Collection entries
»»
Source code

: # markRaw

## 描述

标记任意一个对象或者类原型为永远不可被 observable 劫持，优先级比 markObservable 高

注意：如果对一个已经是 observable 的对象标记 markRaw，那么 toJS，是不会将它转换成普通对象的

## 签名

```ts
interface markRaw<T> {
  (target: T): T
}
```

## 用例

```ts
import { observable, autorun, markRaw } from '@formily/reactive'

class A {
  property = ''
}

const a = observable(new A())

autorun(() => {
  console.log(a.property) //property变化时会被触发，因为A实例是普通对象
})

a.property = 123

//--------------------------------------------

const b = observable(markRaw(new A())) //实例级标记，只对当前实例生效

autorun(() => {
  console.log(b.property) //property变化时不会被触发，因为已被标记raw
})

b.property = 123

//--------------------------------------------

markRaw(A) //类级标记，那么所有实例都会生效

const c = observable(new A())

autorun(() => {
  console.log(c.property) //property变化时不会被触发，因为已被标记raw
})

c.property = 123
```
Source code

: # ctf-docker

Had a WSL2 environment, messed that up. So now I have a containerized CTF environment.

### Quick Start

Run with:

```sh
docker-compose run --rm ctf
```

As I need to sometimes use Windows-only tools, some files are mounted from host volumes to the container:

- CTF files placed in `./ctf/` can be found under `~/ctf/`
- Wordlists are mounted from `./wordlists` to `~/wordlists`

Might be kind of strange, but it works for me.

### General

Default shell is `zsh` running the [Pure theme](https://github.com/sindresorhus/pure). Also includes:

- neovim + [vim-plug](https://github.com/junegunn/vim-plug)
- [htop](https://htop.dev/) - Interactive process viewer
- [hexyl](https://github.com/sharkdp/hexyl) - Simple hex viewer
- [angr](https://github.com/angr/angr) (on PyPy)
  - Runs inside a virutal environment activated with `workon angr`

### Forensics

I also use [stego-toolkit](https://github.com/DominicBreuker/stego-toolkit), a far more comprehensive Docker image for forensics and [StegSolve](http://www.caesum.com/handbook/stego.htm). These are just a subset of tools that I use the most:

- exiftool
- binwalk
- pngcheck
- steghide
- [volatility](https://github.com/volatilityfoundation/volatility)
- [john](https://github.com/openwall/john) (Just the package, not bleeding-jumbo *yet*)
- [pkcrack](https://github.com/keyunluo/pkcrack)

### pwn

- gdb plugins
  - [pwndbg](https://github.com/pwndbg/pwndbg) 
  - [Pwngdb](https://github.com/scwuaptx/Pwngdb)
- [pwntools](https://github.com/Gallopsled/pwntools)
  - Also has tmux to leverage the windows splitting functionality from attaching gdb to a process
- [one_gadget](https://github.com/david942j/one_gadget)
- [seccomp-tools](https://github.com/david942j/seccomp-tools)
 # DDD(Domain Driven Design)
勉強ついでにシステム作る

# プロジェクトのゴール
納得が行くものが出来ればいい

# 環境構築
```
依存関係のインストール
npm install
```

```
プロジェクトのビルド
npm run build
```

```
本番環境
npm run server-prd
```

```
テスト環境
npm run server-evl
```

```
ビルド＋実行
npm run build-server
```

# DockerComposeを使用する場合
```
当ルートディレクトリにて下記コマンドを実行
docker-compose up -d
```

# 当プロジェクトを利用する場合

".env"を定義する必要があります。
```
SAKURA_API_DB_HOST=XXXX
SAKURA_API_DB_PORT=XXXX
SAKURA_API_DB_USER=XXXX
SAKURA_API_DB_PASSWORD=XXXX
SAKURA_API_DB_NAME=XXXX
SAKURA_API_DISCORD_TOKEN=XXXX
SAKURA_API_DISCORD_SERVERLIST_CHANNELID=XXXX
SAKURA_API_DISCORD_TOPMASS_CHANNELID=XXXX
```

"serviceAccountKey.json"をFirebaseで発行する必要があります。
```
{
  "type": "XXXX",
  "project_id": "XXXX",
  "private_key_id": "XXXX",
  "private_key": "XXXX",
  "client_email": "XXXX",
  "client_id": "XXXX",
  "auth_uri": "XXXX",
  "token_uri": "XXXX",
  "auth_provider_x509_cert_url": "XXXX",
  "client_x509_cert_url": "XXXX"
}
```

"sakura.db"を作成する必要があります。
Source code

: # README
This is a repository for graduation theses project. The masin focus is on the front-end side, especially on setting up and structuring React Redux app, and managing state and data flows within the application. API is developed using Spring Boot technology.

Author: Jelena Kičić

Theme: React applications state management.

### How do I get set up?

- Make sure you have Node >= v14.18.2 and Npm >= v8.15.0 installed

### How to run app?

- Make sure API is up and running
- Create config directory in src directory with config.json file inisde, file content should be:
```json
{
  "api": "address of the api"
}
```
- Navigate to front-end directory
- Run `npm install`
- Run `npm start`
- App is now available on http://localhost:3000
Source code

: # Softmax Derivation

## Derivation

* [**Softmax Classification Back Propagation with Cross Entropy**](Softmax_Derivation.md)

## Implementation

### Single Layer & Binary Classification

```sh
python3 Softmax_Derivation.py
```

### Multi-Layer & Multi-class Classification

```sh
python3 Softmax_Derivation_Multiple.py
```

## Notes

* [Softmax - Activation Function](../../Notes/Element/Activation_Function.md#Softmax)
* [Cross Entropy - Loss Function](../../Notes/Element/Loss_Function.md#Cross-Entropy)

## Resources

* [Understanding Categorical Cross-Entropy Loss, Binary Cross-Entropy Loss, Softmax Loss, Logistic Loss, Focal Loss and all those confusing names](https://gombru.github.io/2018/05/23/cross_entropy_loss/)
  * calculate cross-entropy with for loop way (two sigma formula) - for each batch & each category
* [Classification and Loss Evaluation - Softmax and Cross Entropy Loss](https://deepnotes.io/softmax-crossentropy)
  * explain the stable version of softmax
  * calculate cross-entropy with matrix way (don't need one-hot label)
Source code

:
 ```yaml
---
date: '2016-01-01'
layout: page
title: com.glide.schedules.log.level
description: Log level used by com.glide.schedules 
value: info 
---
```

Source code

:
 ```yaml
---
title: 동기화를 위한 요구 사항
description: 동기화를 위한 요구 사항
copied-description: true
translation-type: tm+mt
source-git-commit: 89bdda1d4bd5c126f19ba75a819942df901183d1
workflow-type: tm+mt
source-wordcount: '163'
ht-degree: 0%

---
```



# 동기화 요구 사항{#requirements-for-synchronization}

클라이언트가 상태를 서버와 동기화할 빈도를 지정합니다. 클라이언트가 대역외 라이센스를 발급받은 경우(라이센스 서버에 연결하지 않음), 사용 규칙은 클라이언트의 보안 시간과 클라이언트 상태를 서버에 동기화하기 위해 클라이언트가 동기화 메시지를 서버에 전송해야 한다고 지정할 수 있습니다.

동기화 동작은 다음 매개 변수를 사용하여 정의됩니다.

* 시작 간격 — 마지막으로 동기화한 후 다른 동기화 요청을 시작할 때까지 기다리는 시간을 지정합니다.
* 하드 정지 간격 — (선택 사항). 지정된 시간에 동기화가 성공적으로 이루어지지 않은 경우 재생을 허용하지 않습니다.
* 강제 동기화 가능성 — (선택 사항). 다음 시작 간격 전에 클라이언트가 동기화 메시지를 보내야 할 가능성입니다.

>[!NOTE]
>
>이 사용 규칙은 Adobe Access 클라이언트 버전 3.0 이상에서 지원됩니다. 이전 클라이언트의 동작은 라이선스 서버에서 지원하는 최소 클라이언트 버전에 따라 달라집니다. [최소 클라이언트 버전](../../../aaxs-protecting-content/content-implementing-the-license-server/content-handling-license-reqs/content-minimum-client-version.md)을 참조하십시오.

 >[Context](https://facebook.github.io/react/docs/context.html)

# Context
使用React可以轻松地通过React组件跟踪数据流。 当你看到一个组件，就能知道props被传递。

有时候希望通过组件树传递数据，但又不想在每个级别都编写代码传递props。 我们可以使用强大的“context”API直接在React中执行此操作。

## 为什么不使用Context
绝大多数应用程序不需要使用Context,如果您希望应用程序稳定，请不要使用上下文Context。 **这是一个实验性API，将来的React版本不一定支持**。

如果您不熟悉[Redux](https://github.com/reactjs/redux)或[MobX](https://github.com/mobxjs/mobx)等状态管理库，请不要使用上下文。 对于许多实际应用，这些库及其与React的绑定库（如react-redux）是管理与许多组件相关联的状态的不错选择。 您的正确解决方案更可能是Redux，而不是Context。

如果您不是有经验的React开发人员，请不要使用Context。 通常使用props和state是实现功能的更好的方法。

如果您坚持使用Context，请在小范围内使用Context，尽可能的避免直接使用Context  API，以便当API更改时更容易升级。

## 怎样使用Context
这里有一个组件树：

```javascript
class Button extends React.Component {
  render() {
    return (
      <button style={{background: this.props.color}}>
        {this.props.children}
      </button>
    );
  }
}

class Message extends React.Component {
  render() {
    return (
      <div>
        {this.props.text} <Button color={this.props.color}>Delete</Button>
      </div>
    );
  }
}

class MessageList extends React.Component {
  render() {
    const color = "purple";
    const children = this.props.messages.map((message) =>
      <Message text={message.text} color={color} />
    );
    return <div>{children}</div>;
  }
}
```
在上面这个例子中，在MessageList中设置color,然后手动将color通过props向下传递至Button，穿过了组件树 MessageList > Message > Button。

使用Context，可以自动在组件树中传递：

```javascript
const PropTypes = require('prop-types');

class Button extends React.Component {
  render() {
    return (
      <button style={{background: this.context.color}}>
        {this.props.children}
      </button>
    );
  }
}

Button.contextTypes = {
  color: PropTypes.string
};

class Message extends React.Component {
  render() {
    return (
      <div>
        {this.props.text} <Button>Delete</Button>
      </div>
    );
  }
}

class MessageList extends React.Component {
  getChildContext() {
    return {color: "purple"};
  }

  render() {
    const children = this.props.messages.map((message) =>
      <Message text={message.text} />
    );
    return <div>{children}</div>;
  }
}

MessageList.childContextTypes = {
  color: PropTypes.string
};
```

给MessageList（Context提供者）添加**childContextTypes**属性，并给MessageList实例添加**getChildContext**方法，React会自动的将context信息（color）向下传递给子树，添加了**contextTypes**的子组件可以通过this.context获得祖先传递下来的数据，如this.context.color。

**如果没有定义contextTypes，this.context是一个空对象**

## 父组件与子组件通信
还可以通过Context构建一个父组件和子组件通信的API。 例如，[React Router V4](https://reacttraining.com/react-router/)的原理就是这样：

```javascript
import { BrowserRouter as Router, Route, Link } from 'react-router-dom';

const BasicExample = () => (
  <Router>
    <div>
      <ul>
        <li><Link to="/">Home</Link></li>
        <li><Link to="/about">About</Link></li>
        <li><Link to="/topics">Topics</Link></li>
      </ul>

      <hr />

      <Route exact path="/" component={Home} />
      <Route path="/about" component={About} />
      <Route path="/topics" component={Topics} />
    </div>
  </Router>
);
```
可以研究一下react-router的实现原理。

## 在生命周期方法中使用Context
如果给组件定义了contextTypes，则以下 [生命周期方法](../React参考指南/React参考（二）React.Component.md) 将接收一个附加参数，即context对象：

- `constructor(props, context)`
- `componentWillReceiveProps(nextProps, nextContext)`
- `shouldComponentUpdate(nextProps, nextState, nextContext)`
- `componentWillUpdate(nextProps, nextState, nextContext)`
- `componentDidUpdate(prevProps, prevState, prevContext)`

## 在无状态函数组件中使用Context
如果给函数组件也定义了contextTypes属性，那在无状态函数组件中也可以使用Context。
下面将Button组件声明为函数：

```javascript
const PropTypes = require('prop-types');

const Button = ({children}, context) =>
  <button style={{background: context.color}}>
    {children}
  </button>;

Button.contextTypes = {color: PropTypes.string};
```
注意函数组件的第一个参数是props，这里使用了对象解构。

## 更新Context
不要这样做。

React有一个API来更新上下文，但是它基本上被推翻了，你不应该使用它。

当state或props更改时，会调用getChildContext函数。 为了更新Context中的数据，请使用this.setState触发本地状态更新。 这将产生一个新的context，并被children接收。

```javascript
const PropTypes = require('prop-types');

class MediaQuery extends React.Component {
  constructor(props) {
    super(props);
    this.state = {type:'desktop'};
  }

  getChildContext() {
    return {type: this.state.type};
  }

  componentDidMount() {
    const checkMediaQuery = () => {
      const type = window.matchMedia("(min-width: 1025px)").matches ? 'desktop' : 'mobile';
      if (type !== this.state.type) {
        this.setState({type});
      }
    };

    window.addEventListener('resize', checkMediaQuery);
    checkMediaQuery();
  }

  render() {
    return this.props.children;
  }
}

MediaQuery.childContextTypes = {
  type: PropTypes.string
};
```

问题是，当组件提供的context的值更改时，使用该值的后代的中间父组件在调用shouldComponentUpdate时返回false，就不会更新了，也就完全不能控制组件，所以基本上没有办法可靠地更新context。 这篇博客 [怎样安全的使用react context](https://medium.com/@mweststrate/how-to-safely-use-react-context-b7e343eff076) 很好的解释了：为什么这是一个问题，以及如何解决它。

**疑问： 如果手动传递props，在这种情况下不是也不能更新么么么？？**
««
**Try it**: Go line by line through the data and copy any that contain "import".

**Exercise output**:
import { observable, autorun, markRaw } from '@formily/reactive'
import { BrowserRouter as Router, Route, Link } from 'react-router-dom';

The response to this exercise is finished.